__To do__
Look below for the line containing "### Static methods". Output it and each remaining line of the entries exactly, and nothing else.

(Source texts of formatted documents)
----------

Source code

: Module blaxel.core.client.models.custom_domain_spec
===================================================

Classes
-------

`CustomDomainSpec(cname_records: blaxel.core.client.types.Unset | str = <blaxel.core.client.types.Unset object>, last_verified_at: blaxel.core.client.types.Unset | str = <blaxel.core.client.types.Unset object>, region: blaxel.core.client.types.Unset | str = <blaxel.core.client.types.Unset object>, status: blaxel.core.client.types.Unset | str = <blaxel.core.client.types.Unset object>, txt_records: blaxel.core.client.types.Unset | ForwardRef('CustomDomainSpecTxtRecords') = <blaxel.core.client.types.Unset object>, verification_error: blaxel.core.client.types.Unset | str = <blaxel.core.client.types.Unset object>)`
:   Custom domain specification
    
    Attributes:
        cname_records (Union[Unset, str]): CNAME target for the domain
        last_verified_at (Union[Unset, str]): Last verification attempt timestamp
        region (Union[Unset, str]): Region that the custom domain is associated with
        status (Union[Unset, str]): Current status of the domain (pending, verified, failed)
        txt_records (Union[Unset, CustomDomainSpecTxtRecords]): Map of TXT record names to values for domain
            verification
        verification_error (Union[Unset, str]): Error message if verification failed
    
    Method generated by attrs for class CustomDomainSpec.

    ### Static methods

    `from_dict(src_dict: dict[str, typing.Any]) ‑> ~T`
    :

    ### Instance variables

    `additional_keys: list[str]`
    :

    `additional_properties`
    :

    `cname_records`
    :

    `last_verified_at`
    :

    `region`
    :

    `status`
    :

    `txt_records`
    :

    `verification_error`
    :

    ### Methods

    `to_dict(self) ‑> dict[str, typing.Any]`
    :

----------

__Response__
    ### Static methods

    `from_dict(src_dict: dict[str, typing.Any]) ‑> ~T`
    :

    ### Instance variables

    `additional_keys: list[str]`
    :

    `additional_properties`
    :

    `cname_records`
    :

    `last_verified_at`
    :

    `region`
    :

    `status`
    :

    `txt_records`
    :

    `verification_error`
    :

    ### Methods

    `to_dict(self) ‑> dict[str, typing.Any]`
    :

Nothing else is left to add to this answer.